Copyright @copyright{} 2018 Jan (janneke) Nieuwenhuizen@*
Copyright @copyright{} 2019 Timothy Sample@*

Permission is granted to copy, distribute and/or modify this document
under the terms of the GNU Free Documentation License, Version 1.3 or
any later version published by the Free Software Foundation; with no
Invariant Sections, no Front-Cover Texts, and no Back-Cover Texts.  A
copy of the license is included in the section entitled ``GNU Free
Documentation License''.
@end copying

@dircategory Basics
@direntry
* Gash: (gash).       Guile As SHell.
* gash: (gash)Invoking gash.       Running Gash, a shell written in Scheme.
@end direntry

@titlepage
@title Gash Reference Manual
@subtitle A POSIX-compatible shell written in Guile Scheme.
@author The Gash developers

@page
@vskip 0pt plus 1filll
Edition @value{EDITION} @*
@value{UPDATED} @*

@insertcopying
@end titlepage

@contents

@c *********************************************************************
@node Top
@top Gash

This document describes Gash version @value{VERSION}, a
POSIX-compatible shell written in Guile Scheme.

@menu
* Introduction::                What is Gash about?
* Using Gash::                  How to use Gash as a shell.
* Hacking with Gash::           How to use Gash as a Scheme library.
* GNU Free Documentation License::  The license of this manual.
@end menu

@c *********************************************************************
@node Introduction
@chapter Introduction

Gash is a POSIX-compatible shell written in Guile Scheme.  It has two
goals: bootstrapping GNU Bash and exposing the shell to Scheme.  In
the following sections we will unpack that definition and explain all
of its constituent parts.


@node What is a POSIX-compatible shell?
@section What is a POSIX-compatible shell?

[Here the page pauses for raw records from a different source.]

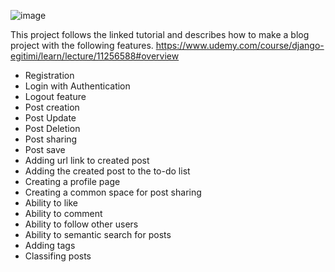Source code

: ![image](https://user-images.githubusercontent.com/72913470/205453184-f324ab13-6d2a-4e72-a403-aedc118b5ecc.png)

This project follows the linked tutorial and describes how to make a blog project with the following features.
https://www.udemy.com/course/django-egitimi/learn/lecture/11256588#overview

- Registration
- Login with Authentication
- Logout feature
- Post creation
- Post Update
- Post Deletion
- Post sharing
- Post save
- Adding url link to created post
- Adding the created post to the to-do list
- Creating a profile page
- Creating a common space for post sharing
- Ability to like
- Ability to comment
- Ability to follow other users
- Ability to semantic search for posts
- Adding tags
- Classifing posts
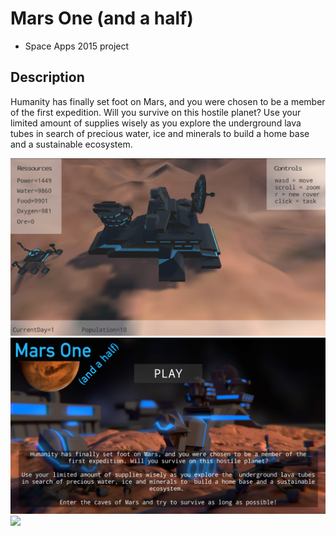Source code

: Mars One (and a half)
======================

* Space Apps 2015 project

Description
-----------

Humanity has finally set foot on Mars, and you were chosen to be  a member of
the first expedition. Will you survive on this hostile  planet? Use your 
limited amount of supplies wisely as you explore the  underground lava tubes
in search of precious water, ice and minerals to  build a home base and a
sustainable ecosystem.

![](./Screenshots/InGame.PNG)
![](./Screenshots/Start.PNG)
![](./GameOver.PNG)

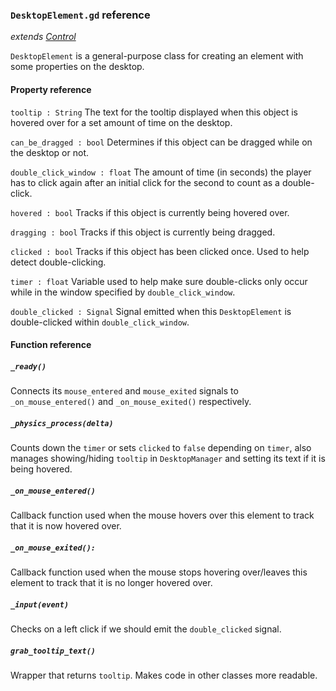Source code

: ### `DesktopElement.gd` reference
*extends [Control](https://docs.godotengine.org/en/stable/classes/class_control.html)*

`DesktopElement` is a general-purpose class for creating an element with some properties on the desktop.

#### Property reference
`tooltip : String`
The text for the tooltip displayed when this object is hovered over for a set amount of time on the desktop.

`can_be_dragged : bool`
Determines if this object can be dragged while on the desktop or not.

`double_click_window : float`
The amount of time (in seconds) the player has to click again after an initial click for the second to count as a double-click.

`hovered : bool`
Tracks if this object is currently being hovered over.

`dragging : bool`
Tracks if this object is currently being dragged.

`clicked : bool`
Tracks if this object has been clicked once. Used to help detect double-clicking.

`timer : float`
Variable used to help make sure double-clicks only occur while in the window specified by `double_click_window`.

`double_clicked : Signal`
Signal emitted when this `DesktopElement` is double-clicked within `double_click_window`.

#### Function reference
##### `_ready()`
Connects its `mouse_entered` and `mouse_exited` signals to `_on_mouse_entered()` and `_on_mouse_exited()` respectively.

##### `_physics_process(delta)`
Counts down the `timer` or sets `clicked` to `false` depending on `timer`, also manages showing/hiding `tooltip` in `DesktopManager` and setting its text if it is being hovered.

##### `_on_mouse_entered()`
Callback function used when the mouse hovers over this element to track that it is now hovered over.

##### `_on_mouse_exited():`
Callback function used when the mouse stops hovering over/leaves this element to track that it is no longer hovered over.

##### `_input(event)`
Checks on a left click if we should emit the `double_clicked` signal.

##### `grab_tooltip_text()`
Wrapper that returns `tooltip`. Makes code in other classes more readable.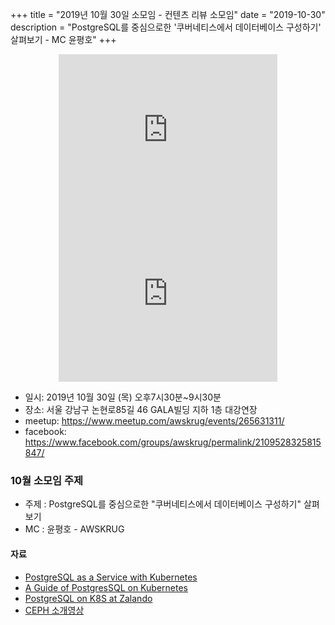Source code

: +++
title = "2019년 10월 30일 소모임 - 컨텐츠 리뷰 소모임"
date = "2019-10-30"
description = "PostgreSQL를 중심으로한 '쿠버네티스에서 데이터베이스 구성하기' 살펴보기 - MC 윤평호"
+++

<div style="text-align:center">
<iframe src="https://www.facebook.com/plugins/post.php?href=https%3A%2F%2Fwww.facebook.com%2Fphoto.php%3Ffbid%3D2637140926513106%26set%3Dpcb.2109528325815847%26type%3D3%26theater%26ifg%3D1&width=350&show_text=true&appId=2355705061425443&height=262" width="350" height="262" style="border:none;overflow:hidden" scrolling="no" frameborder="0" allowTransparency="true" allow="encrypted-media"></iframe>
<br>
<iframe src="https://www.facebook.com/plugins/post.php?href=https%3A%2F%2Fwww.facebook.com%2Fphoto.php%3Ffbid%3D2637140906513108%26set%3Dpcb.2109528325815847%26type%3D3%26theater%26ifg%3D1&width=350&show_text=true&appId=2355705061425443&height=262" width="350" height="262" style="border:none;overflow:hidden" scrolling="no" frameborder="0" allowTransparency="true" allow="encrypted-media"></iframe>
<br>
</div>

- 일시: 2019년 10월 30일 (목) 오후7시30분~9시30분
- 장소: 서울 강남구 논현로85길 46 GALA빌딩 지하 1층 대강연장
- meetup: https://www.meetup.com/awskrug/events/265631311/
- facebook: https://www.facebook.com/groups/awskrug/permalink/2109528325815847/

### 10월 소모임 주제
- 주제 : PostgreSQL를 중심으로한 "쿠버네티스에서 데이터베이스 구성하기" 살펴보기
- MC : 윤평호 - AWSKRUG

#### 자료
- [PostgreSQL as a Service with Kubernetes](https://www.slideshare.net/Equnix/pgconfasia-2019-bali-building-postgresql-as-a-service-with-kubernetes-takahiro-kobayashi)
- [A Guide of PostgresSQL on Kubernetes](https://www.slideshare.net/t8kobayashi/a-guide-of-postgresql-on-kubernetes)
- [PostgreSQL on K8S at Zalando](https://www.slideshare.net/Equnix/pgconfasia-2019-bali-postgresql-on-k8s-at-zalando-alexander-kukushkin)
- [CEPH 소개영상](https://www.youtube.com/watch?time_continue=55&v=QBkH1g4DuKE)

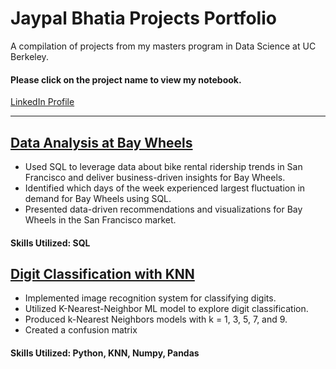 # Jaypal Bhatia Projects Portfolio
A compilation of projects from my masters program in Data Science at UC Berkeley.
#### Please click on the project name to view my notebook.

[LinkedIn Profile](https://www.linkedin.com/in/jaypal-bhatia/)

----------------------------------------------------------------------------------------------------------------------

## [Data Analysis at Bay Wheels](https://github.com/jaypal-bhatia/jaypalprojects/blob/main/Jaypal_SQL%20Project.ipynb)

* Used SQL to leverage data about bike rental ridership trends in San Francisco and deliver business-driven insights for Bay Wheels. 
* Identified which days of the week experienced largest fluctuation in demand for Bay Wheels using SQL. 
* Presented data-driven recommendations and visualizations for Bay Wheels in the San Francisco market. 

#### Skills Utilized: SQL

## [Digit Classification with KNN](https://github.com/jaypal-bhatia/jaypalprojects/blob/main/Project%20Notebooks/Jaypal_MLwithKNN.ipynb)

* Implemented image recognition system for classifying digits.
* Utilized K-Nearest-Neighbor ML model to explore digit classification.
* Produced k-Nearest Neighbors models with k = 1, 3, 5, 7, and 9.
* Created a confusion matrix 

#### Skills Utilized: Python, KNN, Numpy, Pandas
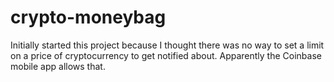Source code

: # crypto-moneybag

Initially started this project because I thought there was no way to set a limit on a price of
cryptocurrency to get notified about. Apparently the Coinbase mobile app allows that.
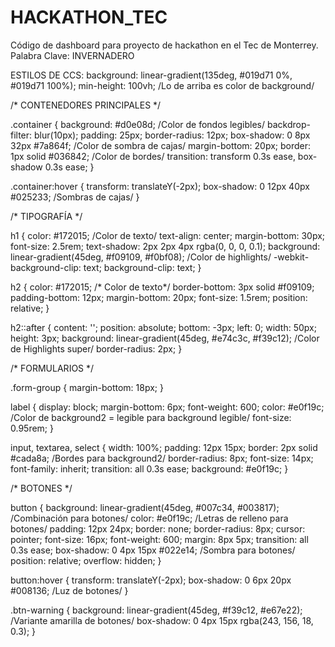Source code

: # HACKATHON_TEC
Código de dashboard para proyecto de hackathon en el Tec de Monterrey. Palabra Clave: INVERNADERO

ESTILOS DE CCS: background: linear-gradient(135deg, #019d71 0%, #019d71 100%); min-height: 100vh; /Lo de arriba es color de background/

/* CONTENEDORES PRINCIPALES */

.container { background: #d0e08d; /Color de fondos legibles/ backdrop-filter: blur(10px); padding: 25px; border-radius: 12px; box-shadow: 0 8px 32px #7a864f; /Color de sombra de cajas/ margin-bottom: 20px; border: 1px solid #036842; /Color de bordes/ transition: transform 0.3s ease, box-shadow 0.3s ease; }

.container:hover { transform: translateY(-2px); box-shadow: 0 12px 40px #025233; /Sombras de cajas/ }

/* TIPOGRAFÍA */

h1 { color: #172015; /Color de texto/ text-align: center; margin-bottom: 30px; font-size: 2.5rem; text-shadow: 2px 2px 4px rgba(0, 0, 0, 0.1); background: linear-gradient(45deg, #f09109, #f0bf08); /Color de highlights/ -webkit-background-clip: text; background-clip: text; }

h2 { color: #172015; /* Color de texto*/ border-bottom: 3px solid #f09109; padding-bottom: 12px; margin-bottom: 20px; font-size: 1.5rem; position: relative; }

h2::after { content: ''; position: absolute; bottom: -3px; left: 0; width: 50px; height: 3px; background: linear-gradient(45deg, #e74c3c, #f39c12); /Color de Highlights super/ border-radius: 2px; }

/* FORMULARIOS */

.form-group { margin-bottom: 18px; }

label { display: block; margin-bottom: 6px; font-weight: 600; color: #e0f19c; /Color de background2 = legible para background legible/ font-size: 0.95rem; }

input, textarea, select { width: 100%; padding: 12px 15px; border: 2px solid #cada8a; /Bordes para background2/ border-radius: 8px; font-size: 14px; font-family: inherit; transition: all 0.3s ease; background: #e0f19c; }

/* BOTONES */

button { background: linear-gradient(45deg, #007c34, #003817); /Combinación para botones/ color: #e0f19c; /Letras de relleno para botones/ padding: 12px 24px; border: none; border-radius: 8px; cursor: pointer; font-size: 16px; font-weight: 600; margin: 8px 5px; transition: all 0.3s ease; box-shadow: 0 4px 15px #022e14; /Sombra para botones/ position: relative; overflow: hidden; }

button:hover { transform: translateY(-2px); box-shadow: 0 6px 20px #008136; /Luz de botones/ }

.btn-warning { background: linear-gradient(45deg, #f39c12, #e67e22); /Variante amarilla de botones/ box-shadow: 0 4px 15px rgba(243, 156, 18, 0.3); }
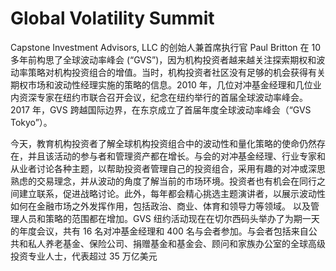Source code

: # 

# Global Volatility Summit

Capstone Investment Advisors, LLC 的创始人兼首席执行官 Paul Britton 在 10 多年前构思了全球波动率峰会 (“GVS”)，因为机构投资者越来越关注探索期权和波动率策略对机构投资组合的增值。当时，机构投资者社区没有足够的机会获得有关期权市场和波动性经理实施的策略的信息。2010 年，几位对冲基金经理和几位业内资深专家在纽约市联合召开会议，纪念在纽约举行的首届全球波动率峰会。2017 年，GVS 跨越国际边界，在东京成立了首届年度全球波动率峰会（“GVS Tokyo”）。

今天，教育机构投资者了解全球机构投资组合中的波动性和量化策略的使命仍然存在，并且该活动的参与者和管理资产都在增长。与会的对冲基金经理、行业专家和从业者讨论各种主题，以帮助投资者管理自己的投资组合，采用有趣的对冲或深思熟虑的交易理念，并从波动的角度了解当前的市场环境。投资者也有机会在同行之间建立联系，促进战略讨论。此外，每年都会精心挑选主题演讲者，以展示波动性如何在金融市场之外发挥作用，包括政治、商业、体育和领导力等领域。
以及管理人员和策略的范围都在增加。GVS 纽约活动现在在切尔西码头举办了为期一天的年度会议，共有 16 名对冲基金经理和 400 名与会者参加。与会者包括来自公共和私人养老基金、保险公司、捐赠基金和基金会、顾问和家族办公室的全球高级投资专业人士，代表超过 35 万亿美元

When talking about operating systems, a @dfn{shell} refers to the
day-to-day user interface that a person would use to interact with the
system.  That's what you might learn in computer science school, but
in popular usage ``shell'' refers to a very particular type of
interface---the one that developed along with the Unix operating
system.  The Unix shell is a command-line interface designed mostly
for invoking programs and connecting programs together.  Although we
provide a whirlwind tour of shell features in @ref{Using Gash}, this
manual is not a good general introduction to using a Unix-like shell.
For that, try
@url{http://write.flossmanuals.net/command-line/introduction/,
Introduction to the Command Line}.

So now we know what a @emph{Unix} shell is, but what is a
@emph{POSIX-compatible} shell?  Over time, Unix inspired many similar
systems, all of which were mostly the same, but not quite compatible
with one another.  What worked on one Unix-like operating system might
not work on another.  To make it easier to write portable software,
everyone got together and described a minimal set of features that all
Unix-like systems should provide.  They called it the @dfn{Portable
Operating System Interface}, or @dfn{POSIX} for short.  Being a
@emph{POSIX-compatible} shell means that Gash should have at least all
of the features required by POSIX.@footnote{Note that Gash is merely
POSIX-compatible and @emph{not} POSIX-certified.  This means we try
our best, but we have not gotten an official stamp of approval from
The Open Group, who owns the POSIX trademark and administers a
certification program.}


@node What is Guile Scheme?
@section What is Guile Scheme?

@dfn{Scheme} is a cool programming language from the 70's.  It is a
very conceptually simple dialect of @dfn{Lisp}---a cool programming
language from the 50's.  Why are we interested in using such an old
programming language?  There are two reasons.  The first is that even
by modern standards, Scheme is a very expressive, high-level language.
Writing in such a language is a pleasure.  The second reason is that
Scheme's simplicity makes it well-suited to the bootstrapping task
(@pxref{What of Bash and its bootstraps?}).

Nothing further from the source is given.